Eridan n'avait pas réalisé que partir, parfois, c'était mourir.

Aleksei était revenu en claquant la porte. Altaïr et Naos avaient entendu son cri dans la rue, alors qu'il sortait de la voiture. Ça leur avait fait peur, de voir leur père qui avait si mal. Elle s'étaient serrées l'une contre l'autre, en tremblant légèrement.

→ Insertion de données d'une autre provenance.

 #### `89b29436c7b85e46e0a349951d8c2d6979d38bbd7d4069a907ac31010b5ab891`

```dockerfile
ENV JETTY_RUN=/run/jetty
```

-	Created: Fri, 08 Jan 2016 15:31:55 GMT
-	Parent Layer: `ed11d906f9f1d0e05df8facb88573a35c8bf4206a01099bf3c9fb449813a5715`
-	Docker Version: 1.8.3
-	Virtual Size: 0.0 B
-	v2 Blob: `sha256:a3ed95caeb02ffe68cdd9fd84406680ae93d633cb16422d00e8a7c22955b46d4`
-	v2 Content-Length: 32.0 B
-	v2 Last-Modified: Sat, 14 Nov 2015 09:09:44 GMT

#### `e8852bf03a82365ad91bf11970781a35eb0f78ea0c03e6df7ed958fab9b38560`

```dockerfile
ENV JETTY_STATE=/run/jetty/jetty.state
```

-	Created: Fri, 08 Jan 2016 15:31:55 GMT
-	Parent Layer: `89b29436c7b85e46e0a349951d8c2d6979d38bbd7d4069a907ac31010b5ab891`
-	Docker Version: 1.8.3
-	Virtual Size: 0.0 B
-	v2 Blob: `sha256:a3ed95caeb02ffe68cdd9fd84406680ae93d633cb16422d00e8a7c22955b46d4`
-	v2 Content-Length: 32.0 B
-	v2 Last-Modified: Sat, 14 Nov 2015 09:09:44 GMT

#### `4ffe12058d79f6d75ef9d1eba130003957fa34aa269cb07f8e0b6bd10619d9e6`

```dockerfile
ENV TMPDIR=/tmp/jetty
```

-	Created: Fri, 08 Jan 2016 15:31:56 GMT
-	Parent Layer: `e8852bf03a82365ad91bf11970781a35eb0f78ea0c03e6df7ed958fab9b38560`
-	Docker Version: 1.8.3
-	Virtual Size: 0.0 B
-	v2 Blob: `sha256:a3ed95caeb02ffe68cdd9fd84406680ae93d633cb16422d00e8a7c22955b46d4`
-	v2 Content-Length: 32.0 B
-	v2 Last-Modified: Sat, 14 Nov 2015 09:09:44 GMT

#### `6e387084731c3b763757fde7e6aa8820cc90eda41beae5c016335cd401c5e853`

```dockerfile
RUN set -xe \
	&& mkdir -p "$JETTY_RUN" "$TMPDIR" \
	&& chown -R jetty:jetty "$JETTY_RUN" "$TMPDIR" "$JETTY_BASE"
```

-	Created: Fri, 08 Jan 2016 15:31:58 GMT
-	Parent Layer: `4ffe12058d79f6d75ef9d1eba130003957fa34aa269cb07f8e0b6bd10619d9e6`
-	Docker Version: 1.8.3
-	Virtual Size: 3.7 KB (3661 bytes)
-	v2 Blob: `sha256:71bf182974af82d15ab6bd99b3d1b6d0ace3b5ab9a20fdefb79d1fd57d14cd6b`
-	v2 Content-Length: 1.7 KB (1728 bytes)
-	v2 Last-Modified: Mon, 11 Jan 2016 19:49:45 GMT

Comme souvent, Aleksei était allé d'abord voir Eridan. Quand il rentrait, il prétextait vouloir l'aider à faire ses devoirs, et en fait, ils parlaient pendant des heures et le lendemain, Eridan revenait avec un mot dans son carnet disant qu'il n'avait pas fait ses exercices. Ça faisait sourire maman et elle signait simplement pour dire qu'elle avait vu, mais jamais elle ne s'énervait. Elle savait. C'était important.

— Maman est morte.

C'était la première chose qu'il avait dit en s'asseyant près de son fils. Eridan avait éclaté de rire. Un gloussement faux, cassé, qui n'y croyait pas, qui espérait une mauvaise blague. Il avait ri longtemps, puis, il ne savait pas trop comment, ni quand, les rires s'étaient transformés en sanglots. Aleksei avait grimacé et avait attiré son enfant contre lui, pour le serrer contre son cœur, en promettant silencieusement qu'il serait toujours là, que ce allait rentrer dans l'ordre, qu'il allait le protéger. Eridan avait attrapé les vêtements de son père, s'y était agrippé entre un sanglot, s'y était accroché au milieu d'un autre éclat de rire. Il trouvait ça bizarre, comme réaction, les rires au milieu des larmes. Jamais il n'avait rigolé comme ça. Ça l'effrayait un peu. Enfin, il essayait de ne pas y penser et de simplement se laisser bercer par les mouvements lents de son père, rassurants, protecteurs. Tout allait s'arranger. Son père allait régler tout ça. Ça irait mieux, même si ça n'allait pas du tout. C'était obligé. Aleksei l'avait promis sans même prononcer un mot et ça, c'était plus fort que tout.

Ce que personne ne savait encore, c'est que la mort de la reine a bien trop vite entraîné la chute du roi, puis celle du royaume tout entier.